Is Nebraska still part of the United States? How did we overlook the amazing common sense that still exists there? Good luck to Nebraska in keeping the privatizers at bay.

I realized when I read this letter that Nebraska belongs on our honor roll as a champion of public education. It supports its public schools. It lets teachers teach. It has not rushed to do the latest thing. It has thus far ignored the privatizers.

Welcome to the honor roll, Nebraska! Stay strong!

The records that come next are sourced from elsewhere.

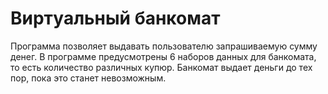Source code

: # Виртуальный банкомат

Программа позволяет выдавать пользователю запрашиваемую сумму денег. В программе предусмотрены 6 наборов данных для банкомата, то есть количество различных купюр.
Банкомат выдает деньги до тех пор, пока это станет невозможным.

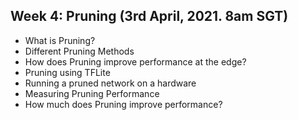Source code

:  ## Week 4: Pruning (3rd April, 2021. 8am SGT)
  - What is Pruning?
  - Different Pruning Methods
  - How does Pruning improve performance at the edge?
  - Pruning using TFLite
  - Running a pruned network on a hardware
  - Measuring Pruning Performance
  - How much does Pruning improve performance?


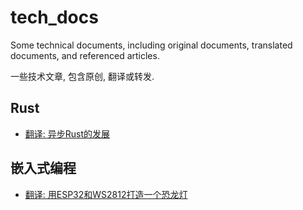 # tech_docs
Some technical documents, including original documents, translated documents, and referenced articles.  

一些技术文章, 包含原创, 翻译或转发.

## Rust
* [翻译: 异步Rust的发展](rust/why_async_rust.md)

## 嵌入式编程
* [翻译: 用ESP32和WS2812打造一个恐龙灯](embed/esp32-ws2812-dino-light.md)
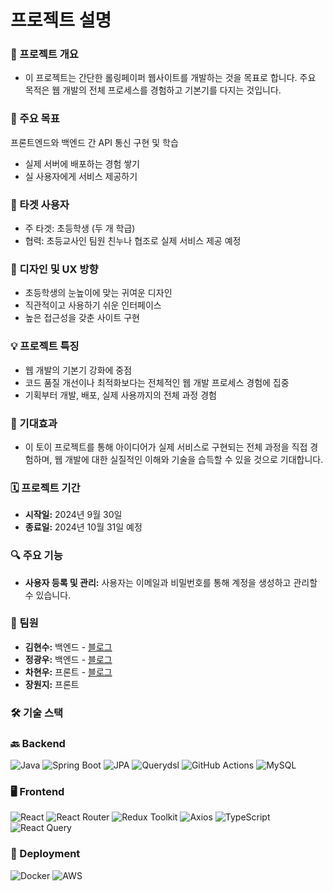# 프로젝트 설명

### 📖 프로젝트 개요
- 이 프로젝트는 간단한 롤링페이퍼 웹사이트를 개발하는 것을 목표로 합니다. 주요 목적은 웹 개발의 전체 프로세스를 경험하고 기본기를 다지는 것입니다.
  
### 🎯 주요 목표
프론트엔드와 백엔드 간 API 통신 구현 및 학습
- 실제 서버에 배포하는 경험 쌓기
- 실 사용자에게 서비스 제공하기

### 👥 타겟 사용자

- 주 타겟: 초등학생 (두 개 학급)
- 협력: 초등교사인 팀원 친누나 협조로 실제 서비스 제공 예정

### 🎨 디자인 및 UX 방향

- 초등학생의 눈높이에 맞는 귀여운 디자인
- 직관적이고 사용하기 쉬운 인터페이스
- 높은 접근성을 갖춘 사이트 구현

### 💡 프로젝트 특징

- 웹 개발의 기본기 강화에 중점
- 코드 품질 개선이나 최적화보다는 전체적인 웹 개발 프로세스 경험에 집중
- 기획부터 개발, 배포, 실제 사용까지의 전체 과정 경험

### 🚀 기대효과
- 이 토이 프로젝트를 통해 아이디어가 실제 서비스로 구현되는 전체 과정을 직접 경험하며, 웹 개발에 대한 실질적인 이해와 기술을 습득할 수 있을 것으로 기대합니다.


### 🗓️ 프로젝트 기간

- **시작일:** 2024년 9월 30일
- **종료일:** 2024년 10월 31일 예정

### 🔍 주요 기능

- **사용자 등록 및 관리:** 사용자는 이메일과 비밀번호를 통해 계정을 생성하고 관리할 수 있습니다.

### 👥 팀원

- **김현수:** 백엔드 - [블로그](https://soo-develop.tistory.com/)
- **정광우:** 백엔드 - [블로그](https://junggw96.tistory.com/)
- **차현우:** 프론트 - [블로그](https://velog.io/@doggyfoot92)
- **장원지:** 프론트

### 🛠️ 기술 스택

### 🔙 Backend

![Java](https://img.shields.io/badge/Java-007396?style=flat-square&logo=java&logoColor=white)
![Spring Boot](https://img.shields.io/badge/Spring_Boot-6DB33F?style=flat-square&logo=spring-boot&logoColor=white)
![JPA](https://img.shields.io/badge/JPA-59666C?style=flat-square&logo=Hibernate&logoColor=white)
![Querydsl](https://img.shields.io/badge/Querydsl-0769AD?style=flat-square&logo=Querydsl&logoColor=white)
![GitHub Actions](https://img.shields.io/badge/GitHub_Actions-2088FF?style=flat-square&logo=github-actions&logoColor=white)
![MySQL](https://img.shields.io/badge/MySQL-4479A1?style=flat-square&logo=mysql&logoColor=white)

### 🖥️ Frontend

![React](https://img.shields.io/badge/React-61DAFB?style=flat-square&logo=react&logoColor=white)
![React Router](https://img.shields.io/badge/React%20Router-CA4245?style=flat-square&logo=react-router&logoColor=white)
![Redux Toolkit](https://img.shields.io/badge/Redux%20Toolkit-764ABC?style=flat-square&logo=redux&logoColor=white)
![Axios](https://img.shields.io/badge/Axios-5A29E4?style=flat-square&logo=axios&logoColor=white)
![TypeScript](https://img.shields.io/badge/TypeScript-3178C6?style=flat-square&logo=typescript&logoColor=white)
![React Query](https://img.shields.io/badge/React%20Query-FF4154?style=flat-square&logo=react-query&logoColor=white)

### 🚀 Deployment

![Docker](https://img.shields.io/badge/Docker-2496ED?style=flat-square&logo=docker&logoColor=white)
![AWS](https://img.shields.io/badge/AWS-232F3E?style=flat-square&logo=amazon-aws&logoColor=white)
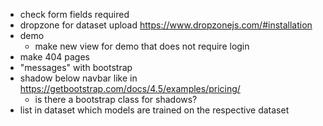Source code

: * check form fields required
* dropzone for dataset upload https://www.dropzonejs.com/#installation
* demo
    * make new view for demo that does not require login
* make 404 pages
* "messages" with bootstrap
* shadow below navbar like in https://getbootstrap.com/docs/4.5/examples/pricing/
    * is there a bootstrap class for shadows?
* list in dataset which models are trained on the respective dataset
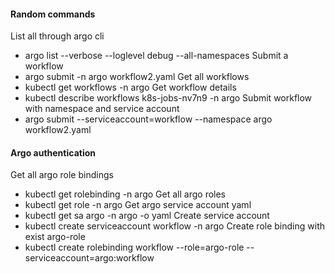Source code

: #### Random commands
List all through argo cli
* argo list --verbose --loglevel debug --all-namespaces
Submit a workflow
* argo submit -n argo workflow2.yaml
Get all workflows
* kubectl get workflows -n argo
Get workflow details
* kubectl describe workflows k8s-jobs-nv7n9 -n argo
Submit workflow with namespace and service account
* argo submit --serviceaccount=workflow --namespace argo workflow2.yaml

#### Argo authentication 
Get all argo role bindings 
* kubectl get rolebinding  -n argo
Get all argo roles
* kubectl get role  -n argo
Get argo service account yaml
* kubectl get sa argo -n argo -o yaml
Create service account
* kubectl create serviceaccount workflow -n argo
Create role binding with exist argo-role
* kubectl create rolebinding workflow --role=argo-role --serviceaccount=argo:workflow
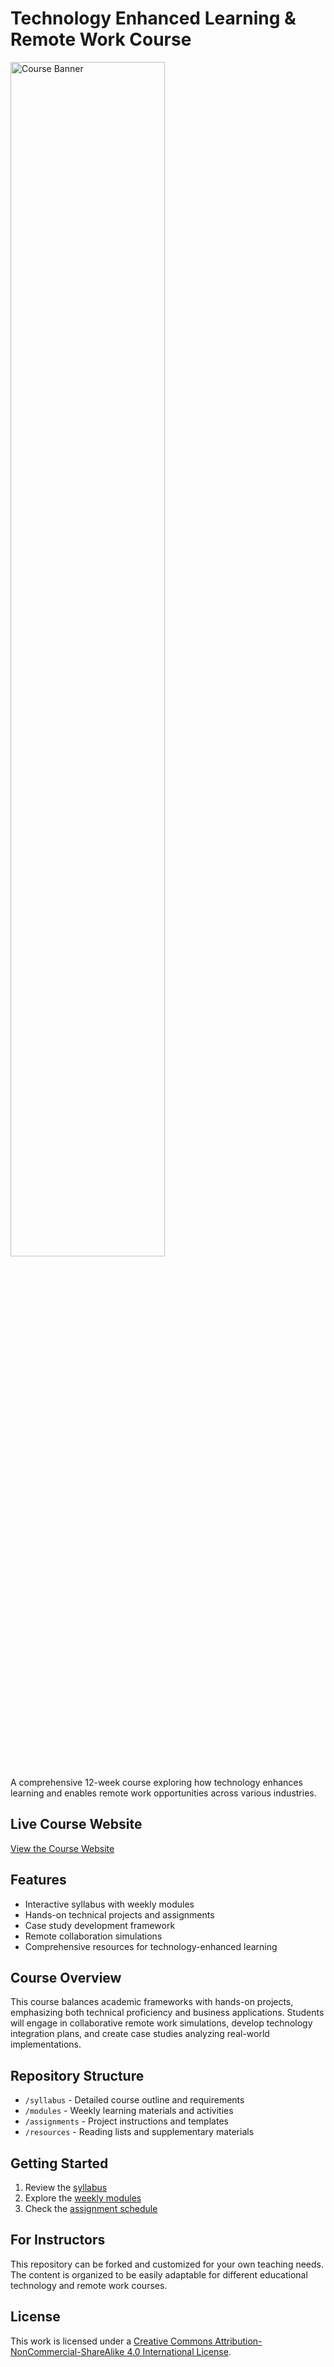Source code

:# Technology Enhanced Learning & Remote Work Course

<p><img src="assets/images/course-banner.jpg" width="70%" alt="Course Banner"></p>

A comprehensive 12-week course exploring how technology enhances learning and enables remote work opportunities across various industries.

## Live Course Website

[View the Course Website](https://Freddricklogan.github.io/tech-enhanced-learning/)

## Features

- Interactive syllabus with weekly modules
- Hands-on technical projects and assignments
- Case study development framework
- Remote collaboration simulations
- Comprehensive resources for technology-enhanced learning

## Course Overview

This course balances academic frameworks with hands-on projects, emphasizing both technical proficiency and business applications. Students will engage in collaborative remote work simulations, develop technology integration plans, and create case studies analyzing real-world implementations.

## Repository Structure

- `/syllabus` - Detailed course outline and requirements
- `/modules` - Weekly learning materials and activities
- `/assignments` - Project instructions and templates
- `/resources` - Reading lists and supplementary materials

## Getting Started

1. Review the [syllabus](https://yourusername.github.io/tech-enhanced-learning/syllabus/)
2. Explore the [weekly modules](https://yourusername.github.io/tech-enhanced-learning/modules/)
3. Check the [assignment schedule](https://yourusername.github.io/tech-enhanced-learning/assignments/)

## For Instructors

This repository can be forked and customized for your own teaching needs. The content is organized to be easily adaptable for different educational technology and remote work courses.

## License

This work is licensed under a [Creative Commons Attribution-NonCommercial-ShareAlike 4.0 International License](https://creativecommons.org/licenses/by-nc-sa/4.0/).
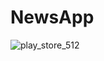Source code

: # NewsApp
![play_store_512](https://user-images.githubusercontent.com/60883208/167852196-086a408c-36b9-4d03-9c3d-2d854aa16a1a.png)
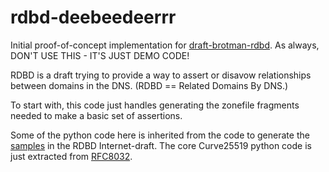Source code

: # rdbd-deebeedeerrr

Initial proof-of-concept implementation for [draft-brotman-rdbd](https://tools.ietf.org/html/draft-brotman-rdbd).
As always, DON'T USE THIS - IT'S JUST DEMO CODE!

RDBD is a draft trying to provide a way to assert or disavow relationships 
between domains in the DNS. (RDBD == Related Domains By DNS.)

To start with, this code just handles generating the zonefile fragments 
needed to make a basic set of assertions.

Some of the python code here is inherited from the code to generate the
[samples](https://github.com/abrotman/related-domains-by-dns/master/sample)
in the RDBD Internet-draft. The core Curve25519 python code is just extracted from
[RFC8032](https://tools.ietf.org/html/rfc8032).



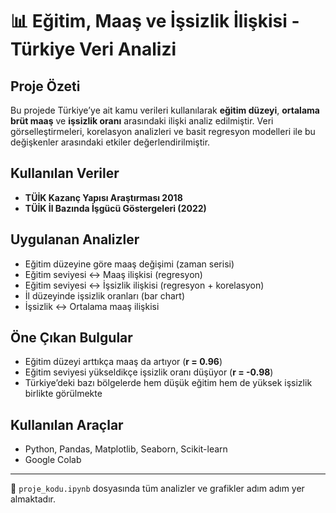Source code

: # 📊 Eğitim, Maaş ve İşsizlik İlişkisi - Türkiye Veri Analizi

## Proje Özeti
Bu projede Türkiye’ye ait kamu verileri kullanılarak **eğitim düzeyi**, **ortalama brüt maaş** ve **işsizlik oranı** arasındaki ilişki analiz edilmiştir. Veri görselleştirmeleri, korelasyon analizleri ve basit regresyon modelleri ile bu değişkenler arasındaki etkiler değerlendirilmiştir.

## Kullanılan Veriler
- **TÜİK Kazanç Yapısı Araştırması 2018**
- **TÜİK İl Bazında İşgücü Göstergeleri (2022)**

## Uygulanan Analizler
- Eğitim düzeyine göre maaş değişimi (zaman serisi)
- Eğitim seviyesi ↔ Maaş ilişkisi (regresyon)
- Eğitim seviyesi ↔ İşsizlik ilişkisi (regresyon + korelasyon)
- İl düzeyinde işsizlik oranları (bar chart)
- İşsizlik ↔ Ortalama maaş ilişkisi

## Öne Çıkan Bulgular
- Eğitim düzeyi arttıkça maaş da artıyor (**r = 0.96**)
- Eğitim seviyesi yükseldikçe işsizlik oranı düşüyor (**r = -0.98**)
- Türkiye’deki bazı bölgelerde hem düşük eğitim hem de yüksek işsizlik birlikte görülmekte

## Kullanılan Araçlar
- Python, Pandas, Matplotlib, Seaborn, Scikit-learn
- Google Colab

---

📎 `proje_kodu.ipynb` dosyasında tüm analizler ve grafikler adım adım yer almaktadır.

Come to Nebraska. A state led by a common sense dept. of education and a smart, reasonable teachers’ union. We don’t rush to jump on every new educational bandwagon (Nope, we didn’t get any Race to the Top money and the verdict’s still out on Common Core–we’re one of the few ‘wait and see’ hold out states) and try to comply with mandatory standards while doing the least amount of damage to our kids. We aren’t averse to change–indeed, we’re always looking to be on that cutting edge, however, if we’re going to spend hard earned tax dollars, it had better be worth it. I’m a high school special education teacher and co-teach algebra and geometry. I work with a tough population and my school isn’t perfect. Lots of hard work. But the difference is that public education is supported in our state. We have no charter schools. I feel appreciated by my students, my co-workers, parents and administration just about every single day. Now, it’s not a Shangra-la…I DO work with teenagers, many with behavior dsorders, and don’t always agree with administration or co-workers. Our state legislature passed a law and implented a state-wide test many educators aren’t crazy about. We are under the same gun to improve test scores as any other state and that can be stressful. However, we are encouraged and celebrated whenever we infuse creativity, active learning, and technology into our classrooms. In a nutshell, we’re held accountable, the state testing is a pain and possibly a waste of time, but overall I feel the higher ups try to stay out of our way as best as they can. The biggest threat to our educational system here is out of state money with an agenda to privatize education and run it like a business–a fate experienced by other states. I only hope we can fight them off and maintain what we have.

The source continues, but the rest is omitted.